Grand navigateur sur GC32, le Français Erik Maris a souhaité tenter une nouvelle expérience de vol sur un TF35. leMultimedia.info / Oreste Di Cristino [Genève]

La seconde vie des D35 en Hongrie

Les D35 n’ont pas complètement disparu du Léman pour autant. Christian Wahl (sept fois vainqueur du Bol d’Or, la dernière avec Mobimo en 2018) et Julien Monnier sont restés fidèles à ce catamaran de 35 pieds qui peut encore parfaitement régater dans des conditions de très faibles régimes de brise. « On ne peut pas renier les qualités d’un bateau parce qu’on en amène un nouveau sur le marché, aiguillonne Rodolphe Gautier. Les D35 sont superbes et conviennent encore parfaitement au Léman. Malheureusement, face à des bateaux qui commencent à s’élever sur leurs foils, il paraît beaucoup plus limité. Le delta est tellement grand quand les TF35 volent que le nombre de victoires sur D35 sera réduit. Il faudrait des conditions de course pour lesquelles aucun bateau ne serait en mesure de voler, ce qui n’est pas impossible non plus. »

Aucun bateau n’est, en réalité, imbattable. Les TF35, bien que survitaminés dans des conditions de faibles vents, ne sont pas non plus à l’abri d’une absence totale de vent, soit dans la pétole. Ces régimes sont aussi les pires conditions à la navigation pour des embarcations type mastodontes. S’encalminer dans une pétole carabinée est, pour tout marin, la meilleure façon de transformer une avance type assurance tous risques d’une dizaine de milles à un retard double et presque irrémédiable.
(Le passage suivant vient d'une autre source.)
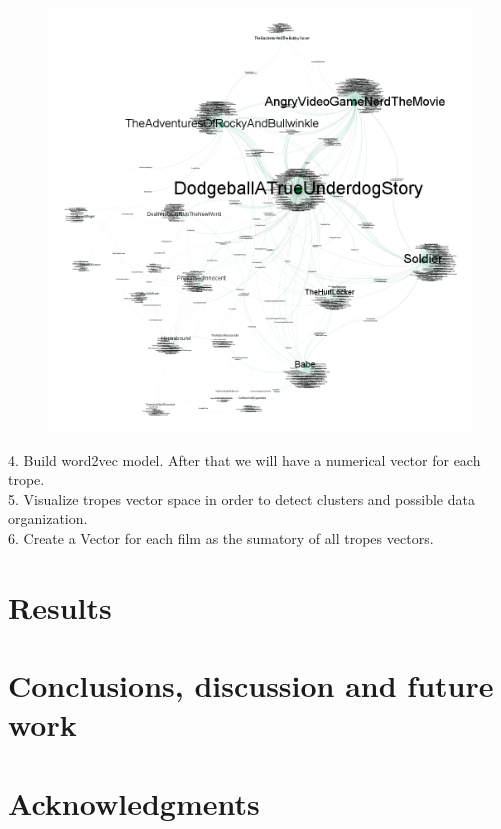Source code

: \documentclass[letterpaper]{article}
\begin{document}
	\begin{figure}
		\centering
		\includegraphics[width=0.9\linewidth]{../data/gephi/pairs_films-trope_1k_v3}
		\caption{}
		\label{fig:pairsfilms-trope1kv3}
	\end{figure}

	4. Build word2vec model. After that we will have a numerical vector for each trope. \\
	5. Visualize tropes vector space in order to detect clusters and possible data organization. \\ 
	6. Create a Vector for each film as the sumatory of all tropes vectors. \\

        \section{Results}
        \label{sec:res}
        
        \section{Conclusions, discussion and future work}
        
	\section{Acknowledgments}
	
	
	
	
\end{document}
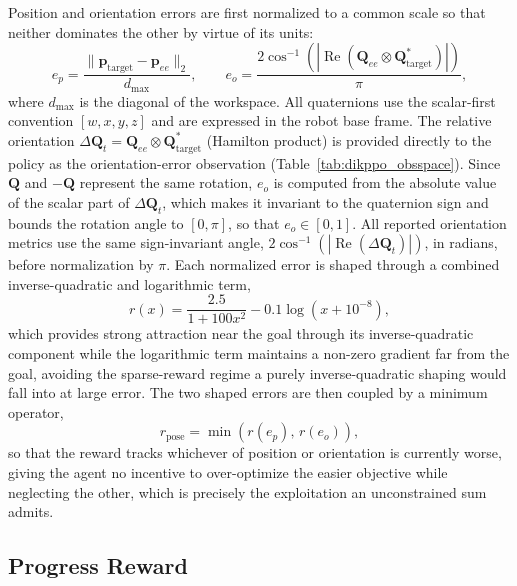 Position and orientation errors are first normalized to a common scale so that neither dominates
the other by virtue of its units:
\begin{equation}
e_p = \frac{\lVert \mathbf{p}_{\text{target}} - \mathbf{p}_{ee} \rVert_2}{d_{\max}}, \qquad
e_o = \frac{2 \cos^{-1}\!\left( \left| \operatorname{Re}(\mathbf{Q}_{ee} \otimes \mathbf{Q}_{\text{target}}^*) \right| \right)}{\pi},
\label{eq:dikppo_normerror}
\end{equation}
where $d_{\max}$ is the diagonal of the workspace. All quaternions use the scalar-first convention
$[w, x, y, z]$ and are expressed in the robot base frame. The relative orientation $\Delta\mathbf{Q}_t
= \mathbf{Q}_{ee} \otimes \mathbf{Q}_{\text{target}}^*$ (Hamilton product) is provided directly to
the policy as the orientation-error observation (Table~\ref{tab:dikppo_obsspace}). Since
$\mathbf{Q}$ and $-\mathbf{Q}$ represent the same rotation, $e_o$ is computed from the absolute
value of the scalar part of $\Delta\mathbf{Q}_t$, which makes it invariant to the quaternion sign and
bounds the rotation angle to $[0, \pi]$, so that $e_o \in [0, 1]$. All reported orientation metrics
use the same sign-invariant angle, $2\cos^{-1}(|\operatorname{Re}(\Delta\mathbf{Q}_t)|)$, in radians,
before normalization by $\pi$. Each normalized error is shaped through a combined inverse-quadratic
and logarithmic term,
\begin{equation}
r(x) = \frac{2.5}{1 + 100 x^2} - 0.1 \log\!\left( x + 10^{-8} \right),
\label{eq:dikppo_shaping}
\end{equation}
which provides strong attraction near the goal through its inverse-quadratic component while the
logarithmic term maintains a non-zero gradient far from the goal, avoiding the sparse-reward regime
a purely inverse-quadratic shaping would fall into at large error. The two shaped errors are then
coupled by a minimum operator,
\begin{equation}
r_{\text{pose}} = \min\!\left( r(e_p),\, r(e_o) \right),
\label{eq:dikppo_minop}
\end{equation}
so that the reward tracks whichever of position or orientation is currently worse, giving the agent
no incentive to over-optimize the easier objective while neglecting the other, which is precisely
the exploitation an unconstrained sum admits.

\subsection{Progress Reward}\label{subsec:dikppo_progress}

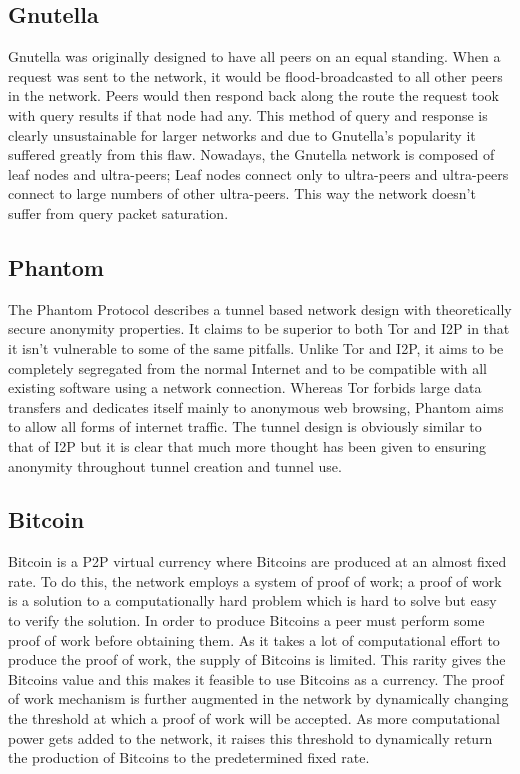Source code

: \documentclass[ %
                    author={Luke Murray},
                supervisor={Dr. Simon Hollis},
                     title={Shadow Peer-to-Peer Networks},
                  subtitle={},
                    degree={MEng},
                      year={2013} ]{thesis}
\begin{document}
\subsection{Gnutella}

Gnutella\cite{Gnutella} was originally designed to have all peers on an equal standing. When a request was sent to the network, it would be flood-broadcasted to all other peers in the network. Peers would then respond back along the route the request took with query results if that node had any. This method of query and response is clearly unsustainable for larger networks and due to Gnutella's  popularity it suffered greatly from this flaw. Nowadays, the Gnutella network is composed of leaf nodes and ultra-peers; Leaf nodes connect only to ultra-peers and ultra-peers connect to large numbers of other ultra-peers. This way the network doesn't suffer from query packet saturation.

\subsection{Phantom}

The Phantom Protocol\cite{Phantom} describes a tunnel based network design with theoretically secure anonymity properties. It claims to be superior to both Tor and I2P in that it isn't vulnerable to some of the same pitfalls. Unlike Tor and I2P, it aims to be completely segregated from the normal Internet and to be compatible with all existing software using a network connection. Whereas Tor forbids large data transfers and dedicates itself mainly to anonymous web browsing, Phantom aims to allow all forms of internet traffic. The tunnel design is obviously similar to that of I2P but it is clear that much more thought has been given to ensuring anonymity throughout tunnel creation and tunnel use.

\subsection{Bitcoin}

Bitcoin\cite{Bitcoin} is a P2P virtual currency where Bitcoins are produced at an almost fixed rate. To do this, the network employs a system of proof of work; a proof of work is a solution to a computationally hard problem which is hard to solve but easy to verify the solution. In order to produce Bitcoins a peer must perform some proof of work before obtaining them. As it takes a lot of computational effort to produce the proof of work, the supply of Bitcoins is limited. This rarity gives the Bitcoins value and this makes it feasible to use Bitcoins as a currency. The proof of work mechanism is further augmented in the network by dynamically changing the threshold at which a proof of work will be accepted. As more computational power gets added to the network, it raises this threshold to dynamically return the production of Bitcoins to the predetermined fixed rate.
\end{document}
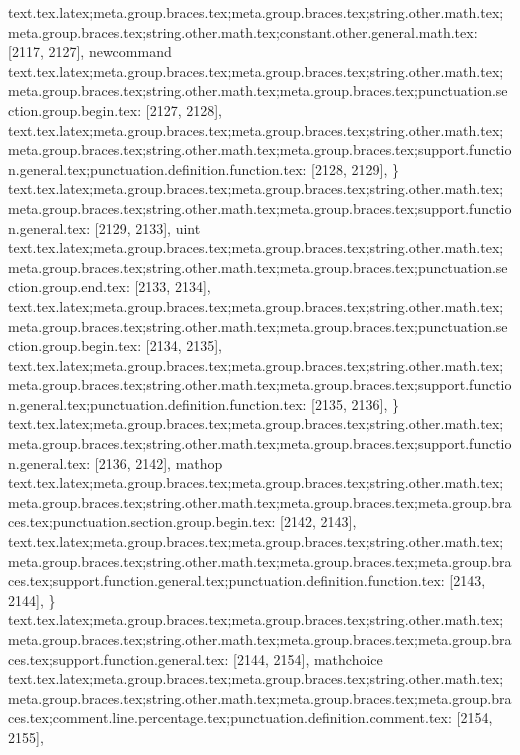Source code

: {{{{{{{{{{{{{{{{{{{{{{{{{{{{{{{{{{{{{{{{{{{{{{{{{{{{text.tex.latex;meta.group.braces.tex;meta.group.braces.tex;string.other.math.tex;meta.group.braces.tex;string.other.math.tex;constant.other.general.math.tex: [2117, 2127], {newcommand}
text.tex.latex;meta.group.braces.tex;meta.group.braces.tex;string.other.math.tex;meta.group.braces.tex;string.other.math.tex;meta.group.braces.tex;punctuation.section.group.begin.tex: [2127, 2128], {{}
text.tex.latex;meta.group.braces.tex;meta.group.braces.tex;string.other.math.tex;meta.group.braces.tex;string.other.math.tex;meta.group.braces.tex;support.function.general.tex;punctuation.definition.function.tex: [2128, 2129], {\}
text.tex.latex;meta.group.braces.tex;meta.group.braces.tex;string.other.math.tex;meta.group.braces.tex;string.other.math.tex;meta.group.braces.tex;support.function.general.tex: [2129, 2133], {uint}
text.tex.latex;meta.group.braces.tex;meta.group.braces.tex;string.other.math.tex;meta.group.braces.tex;string.other.math.tex;meta.group.braces.tex;punctuation.section.group.end.tex: [2133, 2134], {}}
text.tex.latex;meta.group.braces.tex;meta.group.braces.tex;string.other.math.tex;meta.group.braces.tex;string.other.math.tex;meta.group.braces.tex;punctuation.section.group.begin.tex: [2134, 2135], {{}
text.tex.latex;meta.group.braces.tex;meta.group.braces.tex;string.other.math.tex;meta.group.braces.tex;string.other.math.tex;meta.group.braces.tex;support.function.general.tex;punctuation.definition.function.tex: [2135, 2136], {\}
text.tex.latex;meta.group.braces.tex;meta.group.braces.tex;string.other.math.tex;meta.group.braces.tex;string.other.math.tex;meta.group.braces.tex;support.function.general.tex: [2136, 2142], {mathop}
text.tex.latex;meta.group.braces.tex;meta.group.braces.tex;string.other.math.tex;meta.group.braces.tex;string.other.math.tex;meta.group.braces.tex;meta.group.braces.tex;punctuation.section.group.begin.tex: [2142, 2143], {{}
text.tex.latex;meta.group.braces.tex;meta.group.braces.tex;string.other.math.tex;meta.group.braces.tex;string.other.math.tex;meta.group.braces.tex;meta.group.braces.tex;support.function.general.tex;punctuation.definition.function.tex: [2143, 2144], {\}
text.tex.latex;meta.group.braces.tex;meta.group.braces.tex;string.other.math.tex;meta.group.braces.tex;string.other.math.tex;meta.group.braces.tex;meta.group.braces.tex;support.function.general.tex: [2144, 2154], {mathchoice}
text.tex.latex;meta.group.braces.tex;meta.group.braces.tex;string.other.math.tex;meta.group.braces.tex;string.other.math.tex;meta.group.braces.tex;meta.group.braces.tex;comment.line.percentage.tex;punctuation.definition.comment.tex: [2154, 2155], {%
}}}}}}}}}}}}}}}}}}}}}}}}}}}}}}}}}}}}}}}}}}}}}}}}}}}}}}}}}}
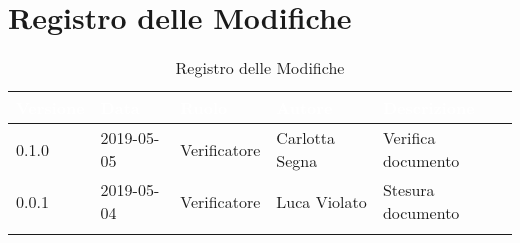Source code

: \newpage

\section*{Registro delle Modifiche}

\begin{center}
\begin{longtable}[c]{|m{}|m{}|m{}|m{}|p{}|}
\hline
\rowcolor{bluelogo}\textbf{\textcolor{white}{Versione}} & \textbf{\textcolor{white}{Data}} & \textbf{\textcolor{white}{Ruolo}} & \textbf{\textcolor{white}{Autore}} & \textbf{\textcolor{white}{Descrizione}}\\
\hline \hline
\endfirsthead
\rowcolor{grigio} 0.1.0 & 2019-05-05 & Verificatore & Carlotta Segna & Verifica documento \\
\hline
0.0.1 & 2019-05-04 & Verificatore & Luca Violato & Stesura documento \\
\hline
\caption{Registro delle Modifiche}
\end{longtable}
\end{center}
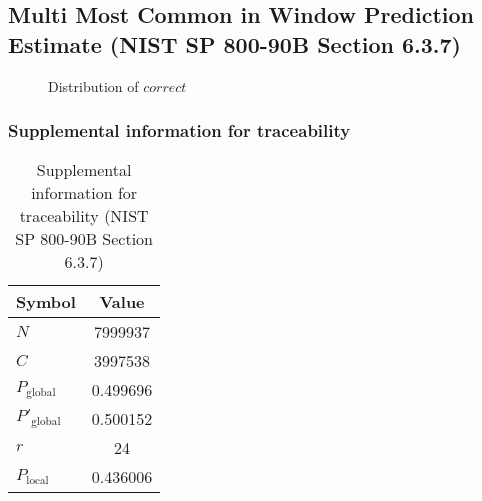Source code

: \documentclass[a3paper,xelatex,english]{bxjsarticle}
\begin{document}
\subsection{Multi Most Common in Window Prediction Estimate (NIST SP 800-90B Section 6.3.7)}\label{sec:Binary637}

\begin{figure}[htbp]
\centering

\caption{Distribution of $correct$}
\end{figure}
\subsubsection{Supplemental information for traceability}
\renewcommand{\arraystretch}{1.8}
\begin{table}[h]
\caption{Supplemental information for traceability (NIST SP 800-90B Section 6.3.7)}
\begin{center}
\begin{tabular}{|l|c|}
\hline 
\rowcolor{anotherlightblue} %
Symbol				& Value \\ \hline 
$N$				& 7999937\\ \hline 
$C$				& 3997538\\ \hline 
$P_{\textrm{global}}$				& 0.499696\\ \hline 
$P'_{\textrm{global}}$			& 0.500152\\ \hline 
$r$				& 24\\ \hline 
$P_{\textrm{local}}$ 			& 0.436006\\ \hline
\end{tabular}
\end{center}
\end{table}
\renewcommand{\arraystretch}{1.4}
\clearpage
\end{document}

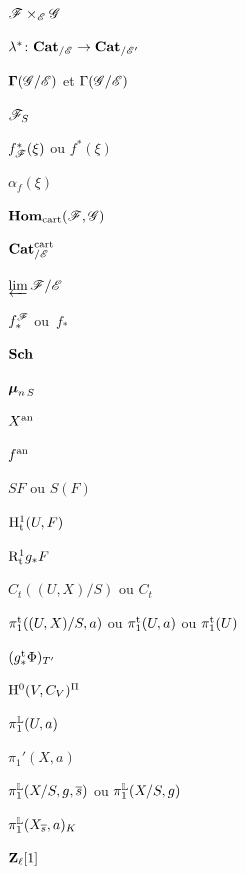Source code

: \begin{theindex}
\medskip\item $\cal {F}\times_{\cal {E}}\cal {G}$\dotfill\pageref{indnot:fk}
\medskip\item $\lambda^*\colon \Cat_{/\cal {E}}\to \Cat_{/\cal {E}'}$\dotfill\pageref{indnot:fl}
\medskip\item $\bf {\Gamma }(\cal {G}/\cal {E})$ et $\Gamma (\cal {G}/\cal {E})$\dotfill\pageref{indnot:fm}
\medskip\item $\cal {F}_S$\dotfill\pageref{indnot:fn}
\medskip\item $f^*_{\cal {F}}(\xi )$ ou $f^*(\xi )$\dotfill\pageref{indnot:fo}
\medskip\item $\alpha_f(\xi )$\dotfill\pageref{indnot:fp}
\medskip\item $\SheafHom_\cart (\cal {F},\cal {G})$\dotfill\pageref{indnot:fq}
\medskip\item $\Cat^\cart_{/\cal {E}}$\dotfill\pageref{indnot:fr}
\medskip\item $\varprojLim \cal {F}/\cal {E}$\dotfill\pageref{indnot:fs}
\medskip\item $f_*^{\cal {F}}$ ou~$f_*$\dotfill\pageref{indnot:ft}
\medskip\item $\Sch $\dotfill\pageref{indnot:hb}
\medskip\item $\bbmu_{n\,S}$\dotfill\pageref{indnot:kb}
\medskip\item $X^\an $\dotfill\pageref{indnot:lb}
\medskip\item $f^\an $\dotfill\pageref{indnot:lc}
\medskip\item $SF$ ou $S(F)$\dotfill\pageref{indnot:mb}
\medskip\item $\H^1_{\tame}(U,F)$\dotfill\pageref{indnot:mc}
\medskip\item $\R^1_{\tame} g_* F$\dotfill\pageref{indnot:md}
\medskip\item $C_t((U,X)/S)$ ou $C_t$\dotfill\pageref{indnot:me}
\medskip\item $\pi_1^{\tame}((U,X)/S,a)$ ou $\pi_1^{\tame}(U,a)$ ou $\pi_1^{\tame}(U)$\dotfill\pageref{indnot:mf}
\medskip\item $(g_*^{\tame}\Phi )_{T'}$\dotfill\pageref{indnot:mg}
\medskip\item $\H^0(V,C_V)^{\Pi }$\dotfill\pageref{indnot:mh}
\medskip\item $\pi_1^{\LL }(U,a)$\dotfill\pageref{indnot:mi}
\medskip\item $\pi_1'(X,a)$\dotfill\pageref{indnot:mj}
\medskip\item $\pi_1^\LL (X/S,g,\bar {s})$ ou $\pi_1^\LL (X/S,g)$\dotfill\pageref{indnot:mk}
\medskip\item $\pi_1^\LL (X_{\bar {s}},a)_K$\dotfill\pageref{indnot:ml}
\medskip\item $\ZZ_\ell [1]$\dotfill\pageref{indnot:mm}
\par
\end{theindex}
Les gagnants, dans de telles conditions, sont les catamarans dont la surface vélique est plus basse et qui s’affichent davantage sereins à la vacation. Et dans ce contexte, le retour des D35 pourrait encore créer de belles surprises. « Les foils sont des facilitateurs de vol mais sont aussi des freins en conditions basses, précise encore Bertrand Favre. Un bateau volant peut être redoutable quand il vole, mais il est inutilisable en-dessous de quatre nœuds de vent car ses appendices dans l’eau le freinent. C’est ce qui me fait dire que le D35 reste le bateau par excellence pour un Bol d’Or. C’est pourquoi travailler sur les profils des embarcations est un point essentiel pour éviter le plus possible les traînées. »

« Les TF35 sont bien partis pour dominer les régates sur le Léman pendant plusieurs années, au moins »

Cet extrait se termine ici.